Input records section start
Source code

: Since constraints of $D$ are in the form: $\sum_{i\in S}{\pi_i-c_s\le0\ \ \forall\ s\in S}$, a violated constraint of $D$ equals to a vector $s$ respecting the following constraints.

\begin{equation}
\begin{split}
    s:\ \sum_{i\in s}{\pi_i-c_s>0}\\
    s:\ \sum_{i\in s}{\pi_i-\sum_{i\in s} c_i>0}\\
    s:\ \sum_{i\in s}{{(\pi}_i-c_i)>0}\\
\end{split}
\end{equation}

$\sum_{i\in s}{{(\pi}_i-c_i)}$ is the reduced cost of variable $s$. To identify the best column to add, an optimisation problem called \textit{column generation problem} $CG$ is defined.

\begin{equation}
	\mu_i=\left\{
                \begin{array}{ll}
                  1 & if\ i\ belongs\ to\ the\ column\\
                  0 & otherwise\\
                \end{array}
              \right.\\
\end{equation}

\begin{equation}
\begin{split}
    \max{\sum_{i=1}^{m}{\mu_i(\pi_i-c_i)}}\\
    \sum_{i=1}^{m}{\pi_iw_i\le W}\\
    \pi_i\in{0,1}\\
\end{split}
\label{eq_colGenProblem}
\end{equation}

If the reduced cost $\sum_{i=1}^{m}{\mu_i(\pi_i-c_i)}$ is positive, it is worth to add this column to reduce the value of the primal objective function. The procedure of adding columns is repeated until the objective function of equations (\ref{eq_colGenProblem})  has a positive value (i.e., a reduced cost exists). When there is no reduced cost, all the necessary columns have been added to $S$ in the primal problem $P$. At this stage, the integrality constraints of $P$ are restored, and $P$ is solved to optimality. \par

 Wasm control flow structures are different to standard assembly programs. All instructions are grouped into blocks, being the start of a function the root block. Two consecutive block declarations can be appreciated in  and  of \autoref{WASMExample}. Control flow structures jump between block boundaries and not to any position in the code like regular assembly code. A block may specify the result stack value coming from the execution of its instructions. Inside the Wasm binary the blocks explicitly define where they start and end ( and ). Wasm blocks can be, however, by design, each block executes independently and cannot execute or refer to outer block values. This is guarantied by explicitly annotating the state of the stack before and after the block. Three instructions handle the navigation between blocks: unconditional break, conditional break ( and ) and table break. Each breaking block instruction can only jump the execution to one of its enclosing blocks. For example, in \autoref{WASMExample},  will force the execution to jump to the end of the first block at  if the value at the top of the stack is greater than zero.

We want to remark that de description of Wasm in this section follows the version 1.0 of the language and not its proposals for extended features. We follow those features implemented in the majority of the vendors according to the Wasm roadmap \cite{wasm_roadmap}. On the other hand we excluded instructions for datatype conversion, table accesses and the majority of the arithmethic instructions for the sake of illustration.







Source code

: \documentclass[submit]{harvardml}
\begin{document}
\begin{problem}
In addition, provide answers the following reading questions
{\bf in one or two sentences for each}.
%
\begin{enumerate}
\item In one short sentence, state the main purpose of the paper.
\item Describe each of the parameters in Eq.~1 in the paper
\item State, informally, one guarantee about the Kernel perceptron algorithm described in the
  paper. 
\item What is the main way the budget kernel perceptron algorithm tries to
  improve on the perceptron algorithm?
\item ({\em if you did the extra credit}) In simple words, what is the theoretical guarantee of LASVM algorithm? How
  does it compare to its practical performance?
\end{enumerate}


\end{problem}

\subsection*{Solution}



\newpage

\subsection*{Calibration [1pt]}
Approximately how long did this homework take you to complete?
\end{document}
Input records section end
● **Work task**
Every record must be output again with its wording unchanged.

● **Written response**
Source code

: Since constraints of $D$ are in the form: $\sum_{i\in S}{\pi_i-c_s\le0\ \ \forall\ s\in S}$, a violated constraint of $D$ equals to a vector $s$ respecting the following constraints.

\begin{equation}
\begin{split}
    s:\ \sum_{i\in s}{\pi_i-c_s>0}\\
    s:\ \sum_{i\in s}{\pi_i-\sum_{i\in s} c_i>0}\\
    s:\ \sum_{i\in s}{{(\pi}_i-c_i)>0}\\
\end{split}
\end{equation}

$\sum_{i\in s}{{(\pi}_i-c_i)}$ is the reduced cost of variable $s$. To identify the best column to add, an optimisation problem called \textit{column generation problem} $CG$ is defined.

\begin{equation}
	\mu_i=\left\{
                \begin{array}{ll}
                  1 & if\ i\ belongs\ to\ the\ column\\
                  0 & otherwise\\
                \end{array}
              \right.\\
\end{equation}

\begin{equation}
\begin{split}
    \max{\sum_{i=1}^{m}{\mu_i(\pi_i-c_i)}}\\
    \sum_{i=1}^{m}{\pi_iw_i\le W}\\
    \pi_i\in{0,1}\\
\end{split}
\label{eq_colGenProblem}
\end{equation}

If the reduced cost $\sum_{i=1}^{m}{\mu_i(\pi_i-c_i)}$ is positive, it is worth to add this column to reduce the value of the primal objective function. The procedure of adding columns is repeated until the objective function of equations (\ref{eq_colGenProblem})  has a positive value (i.e., a reduced cost exists). When there is no reduced cost, all the necessary columns have been added to $S$ in the primal problem $P$. At this stage, the integrality constraints of $P$ are restored, and $P$ is solved to optimality. \par

 Wasm control flow structures are different to standard assembly programs. All instructions are grouped into blocks, being the start of a function the root block. Two consecutive block declarations can be appreciated in  and  of \autoref{WASMExample}. Control flow structures jump between block boundaries and not to any position in the code like regular assembly code. A block may specify the result stack value coming from the execution of its instructions. Inside the Wasm binary the blocks explicitly define where they start and end ( and ). Wasm blocks can be, however, by design, each block executes independently and cannot execute or refer to outer block values. This is guarantied by explicitly annotating the state of the stack before and after the block. Three instructions handle the navigation between blocks: unconditional break, conditional break ( and ) and table break. Each breaking block instruction can only jump the execution to one of its enclosing blocks. For example, in \autoref{WASMExample},  will force the execution to jump to the end of the first block at  if the value at the top of the stack is greater than zero.

We want to remark that de description of Wasm in this section follows the version 1.0 of the language and not its proposals for extended features. We follow those features implemented in the majority of the vendors according to the Wasm roadmap \cite{wasm_roadmap}. On the other hand we excluded instructions for datatype conversion, table accesses and the majority of the arithmethic instructions for the sake of illustration.







Source code

: \documentclass[submit]{harvardml}
\begin{document}
\begin{problem}
In addition, provide answers the following reading questions
{\bf in one or two sentences for each}.
%
\begin{enumerate}
\item In one short sentence, state the main purpose of the paper.
\item Describe each of the parameters in Eq.~1 in the paper
\item State, informally, one guarantee about the Kernel perceptron algorithm described in the
  paper. 
\item What is the main way the budget kernel perceptron algorithm tries to
  improve on the perceptron algorithm?
\item ({\em if you did the extra credit}) In simple words, what is the theoretical guarantee of LASVM algorithm? How
  does it compare to its practical performance?
\end{enumerate}


\end{problem}

\subsection*{Solution}



\newpage

\subsection*{Calibration [1pt]}
Approximately how long did this homework take you to complete?
\end{document}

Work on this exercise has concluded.